Here are the last two presentations covering the Kettlebell Clean technique.
Part I covered the basic technique. Part II looked at the bottom portion and the breathing, this post looks at tightening the clean and also the top section.
We start with the Bottoms Up Clean.
The BUC is not just a party trick it is a valid training lift, you see being able to swing the bell up and catch it in an upside down (bottoms up) position requires mental focus, a strong grip and efficient technique.
I often find that those struggling to get the proper clean technique miraculously get it after a few of these.
Aside from the self correction benefits there are other advantages to this lift, especially for our combat athletes.
A common issue with the combat athletes is wrist pain, often from miss timing a strike on the heavy bag or worse hitting with a bent wrist. The stability and strength developed by the bottoms up clean is a huge boon to any fighter wanting to injury proof themselves.
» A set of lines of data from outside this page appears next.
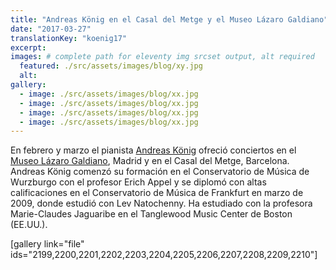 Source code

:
 ```yaml
---
title: "Andreas König en el Casal del Metge y el Museo Lázaro Galdiano"
date: "2017-03-27"
translationKey: "koenig17"
excerpt:
images: # complete path for eleventy img srcset output, alt required
  featured: ./src/assets/images/blog/xy.jpg
  alt:
gallery:
  - image: ./src/assets/images/blog/xx.jpg
  - image: ./src/assets/images/blog/xx.jpg
  - image: ./src/assets/images/blog/xx.jpg
  - image: ./src/assets/images/blog/xx.jpg
---
```


En febrero y marzo el pianista [Andreas König](https://www.andreaskoenig.es/) ofreció conciertos en el [Museo Lázaro Galdiano](http://www.flg.es/), Madrid y en el Casal del Metge, Barcelona. Andreas König comenzó su formación en el Conservatorio de Música de Wurzburgo con el profesor Erich Appel y se diplomó con altas calificaciones en el Conservatorio de Música de Frankfurt en marzo de 2009, donde estudió con Lev Natochenny. Ha estudiado con la profesora Marie-Claudes Jaguaribe en el Tanglewood Music Center de Boston (EE.UU.).

\[gallery link="file" ids="2199,2200,2201,2202,2203,2204,2205,2206,2207,2208,2209,2210"\]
Add a press onto the lift and you’ll stabilise the wrist further while integrating it with shoulder and core stability.
Have a look at the video:
We then move to the fourth clip in the series, dead start and hang cleans.
These are our upper back developers, these don;t rely on the hip to generate power but instead rely on the core and back to do the work. Make these a regular occurrence in your training and just watch your traps grow.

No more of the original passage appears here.